Rising stocks narrowly outpaced those that fell on the New York Stock Exchange where volume came to 340.7 million shares.
In corporate news, Johnson & Johnson agreed to buy Dutch biotechnology company Crucell NV for about $2.41 billion. Johnson & Johnson first announced it was planning an offer last month. Johnson & Johnson shares dipped 20 cents to $62.60.
Costco Wholesale Corp.’s shares dipped after its quarterly revenue fell short of analysts’ expectations. They fell $1.12 to $63.54.
“Today’s numbers suggest (Friday’s report) probably won’t improve at all,” said Mark Luschini, chief market strategist at Janney Montgomery Scott.
Luschini said a bad jobs report from the government Friday would “increase odds the Fed is more forthcoming and aggressive” in trying to stimulate the economy.
Japan announced similar bond-buying measures Tuesday when it also cut a key interest rate to near zero percent. The U.S. central bank long ago set interest rates at near zero, leaving it few other options but to buy Treasurys to further drive interest rates lower. If the Fed continues to push interest rates down it could make investing in stocks and other kinds of riskier assets more appealing by comparison.
Private hiring has been slow to pick up as the economy remains sluggish. ADP said private employers cut 39,000 jobs last month.
The ADP report usually below comes in below the government’s measure of total private payrolls. So far this year, the average difference has been about 75,000. That means Friday’s report could show a net increase in private hiring. But the ADP figure does suggest that current forecasts for a gain of about 75,000 private sector jobs could be too high.
Uncertainty about costs from health care and financial regulatory reform as well as potential changes to taxes have been major reasons companies have shied away from adding new jobs.
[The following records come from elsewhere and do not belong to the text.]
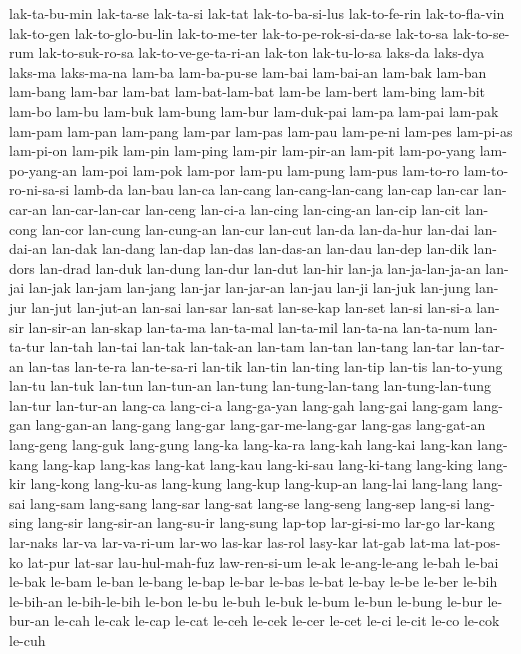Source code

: {lak-ta-bu-min lak-ta-se lak-ta-si lak-tat lak-to-ba-si-lus lak-to-fe-rin
lak-to-fla-vin lak-to-gen lak-to-glo-bu-lin lak-to-me-ter
lak-to-pe-rok-si-da-se lak-to-sa lak-to-se-rum lak-to-suk-ro-sa
lak-to-ve-ge-ta-ri-an lak-ton lak-tu-lo-sa laks-da laks-dya laks-ma
laks-ma-na lam-ba lam-ba-pu-se lam-bai lam-bai-an lam-bak lam-ban lam-bang
lam-bar lam-bat lam-bat-lam-bat lam-be lam-bert lam-bing lam-bit lam-bo
lam-bu lam-buk lam-bung lam-bur lam-duk-pai lam-pa lam-pai lam-pak lam-pam
lam-pan lam-pang lam-par lam-pas lam-pau lam-pe-ni lam-pes lam-pi-as
lam-pi-on lam-pik lam-pin lam-ping lam-pir lam-pir-an lam-pit lam-po-yang
lam-po-yang-an lam-poi lam-pok lam-por lam-pu lam-pung lam-pus lam-to-ro
lam-to-ro-ni-sa-si lamb-da lan-bau lan-ca lan-cang lan-cang-lan-cang
lan-cap lan-car lan-car-an lan-car-lan-car lan-ceng lan-ci-a lan-cing
lan-cing-an lan-cip lan-cit lan-cong lan-cor lan-cung lan-cung-an lan-cur
lan-cut lan-da lan-da-hur lan-dai lan-dai-an lan-dak lan-dang lan-dap
lan-das lan-das-an lan-dau lan-dep lan-dik lan-dors lan-drad lan-duk
lan-dung lan-dur lan-dut lan-hir lan-ja lan-ja-lan-ja-an lan-jai lan-jak
lan-jam lan-jang lan-jar lan-jar-an lan-jau lan-ji lan-juk lan-jung
lan-jur lan-jut lan-jut-an lan-sai lan-sar lan-sat lan-se-kap lan-set
lan-si lan-si-a lan-sir lan-sir-an lan-skap lan-ta-ma lan-ta-mal
lan-ta-mil lan-ta-na lan-ta-num lan-ta-tur lan-tah lan-tai lan-tak
lan-tak-an lan-tam lan-tan lan-tang lan-tar lan-tar-an lan-tas lan-te-ra
lan-te-sa-ri lan-tik lan-tin lan-ting lan-tip lan-tis lan-to-yung lan-tu
lan-tuk lan-tun lan-tun-an lan-tung lan-tung-lan-tang lan-tung-lan-tung
lan-tur lan-tur-an lang-ca lang-ci-a lang-ga-yan lang-gah lang-gai
lang-gam lang-gan lang-gan-an lang-gang lang-gar lang-gar-me-lang-gar
lang-gas lang-gat-an lang-geng lang-guk lang-gung lang-ka lang-ka-ra
lang-kah lang-kai lang-kan lang-kang lang-kap lang-kas lang-kat lang-kau
lang-ki-sau lang-ki-tang lang-king lang-kir lang-kong lang-ku-as lang-kung
lang-kup lang-kup-an lang-lai lang-lang lang-sai lang-sam lang-sang
lang-sar lang-sat lang-se lang-seng lang-sep lang-si lang-sing lang-sir
lang-sir-an lang-su-ir lang-sung lap-top lar-gi-si-mo lar-go lar-kang
lar-naks lar-va lar-va-ri-um lar-wo las-kar las-rol lasy-kar lat-gab
lat-ma lat-pos-ko lat-pur lat-sar lau-hul-mah-fuz law-ren-si-um le-ak
le-ang-le-ang le-bah le-bai le-bak le-bam le-ban le-bang le-bap le-bar
le-bas le-bat le-bay le-be le-ber le-bih le-bih-an le-bih-le-bih le-bon
le-bu le-buh le-buk le-bum le-bun le-bung le-bur le-bur-an le-cah le-cak
le-cap le-cat le-ceh le-cek le-cer le-cet le-ci le-cit le-co le-cok le-cuh
}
Gold prices touched another record high as investors shied away from the dollar, whose value is hurt if the Fed buys more bonds. Gold rose as high as $1,351.00 an ounce early Wednesday before pulling back to $1,348.60 an ounce.
European indexes initially dipped after Ireland’s credit rating was slashed, but bounced back. Britain’s FTSE 100 rose 0.8 percent, Germany’s DAX index gained 0.9 percent, and France’s CAC-40 rose 0.9 percent.
Japan’s Nikkei stock average jumped 1.8 percent.